[Opening Provided data section]

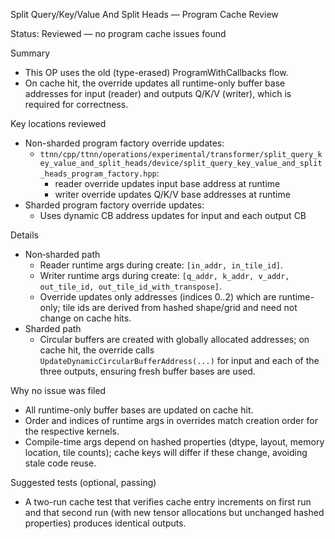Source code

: Split Query/Key/Value And Split Heads — Program Cache Review

Status: Reviewed — no program cache issues found

Summary
- This OP uses the old (type-erased) ProgramWithCallbacks flow.
- On cache hit, the override updates all runtime-only buffer base addresses for input (reader) and outputs Q/K/V (writer), which is required for correctness.

Key locations reviewed
- Non-sharded program factory override updates:
  - `ttnn/cpp/ttnn/operations/experimental/transformer/split_query_key_value_and_split_heads/device/split_query_key_value_and_split_heads_program_factory.hpp`:
    - reader override updates input base address at runtime
    - writer override updates Q/K/V base addresses at runtime
- Sharded program factory override updates:
  - Uses dynamic CB address updates for input and each output CB

Details
- Non‑sharded path
  - Reader runtime args during create: `[in_addr, in_tile_id]`.
  - Writer runtime args during create: `[q_addr, k_addr, v_addr, out_tile_id, out_tile_id_with_transpose]`.
  - Override updates only addresses (indices 0..2) which are runtime-only; tile ids are derived from hashed shape/grid and need not change on cache hits.
- Sharded path
  - Circular buffers are created with globally allocated addresses; on cache hit, the override calls `UpdateDynamicCircularBufferAddress(...)` for input and each of the three outputs, ensuring fresh buffer bases are used.

Why no issue was filed
- All runtime-only buffer bases are updated on cache hit.
- Order and indices of runtime args in overrides match creation order for the respective kernels.
- Compile-time args depend on hashed properties (dtype, layout, memory location, tile counts); cache keys will differ if these change, avoiding stale code reuse.

Suggested tests (optional, passing)
- A two-run cache test that verifies cache entry increments on first run and that second run (with new tensor allocations but unchanged hashed properties) produces identical outputs.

[Closing Provided data section]

**Task brief**
Copy back the listing above exactly, but only from the line with "- This OP uses" through the line with "- Sharded path", both ends included.

**Exercise output**
- This OP uses the old (type-erased) ProgramWithCallbacks flow.
- On cache hit, the override updates all runtime-only buffer base addresses for input (reader) and outputs Q/K/V (writer), which is required for correctness.

Key locations reviewed
- Non-sharded program factory override updates:
  - `ttnn/cpp/ttnn/operations/experimental/transformer/split_query_key_value_and_split_heads/device/split_query_key_value_and_split_heads_program_factory.hpp`:
    - reader override updates input base address at runtime
    - writer override updates Q/K/V base addresses at runtime
- Sharded program factory override updates:
  - Uses dynamic CB address updates for input and each output CB

Details
- Non‑sharded path
  - Reader runtime args during create: `[in_addr, in_tile_id]`.
  - Writer runtime args during create: `[q_addr, k_addr, v_addr, out_tile_id, out_tile_id_with_transpose]`.
  - Override updates only addresses (indices 0..2) which are runtime-only; tile ids are derived from hashed shape/grid and need not change on cache hits.
- Sharded path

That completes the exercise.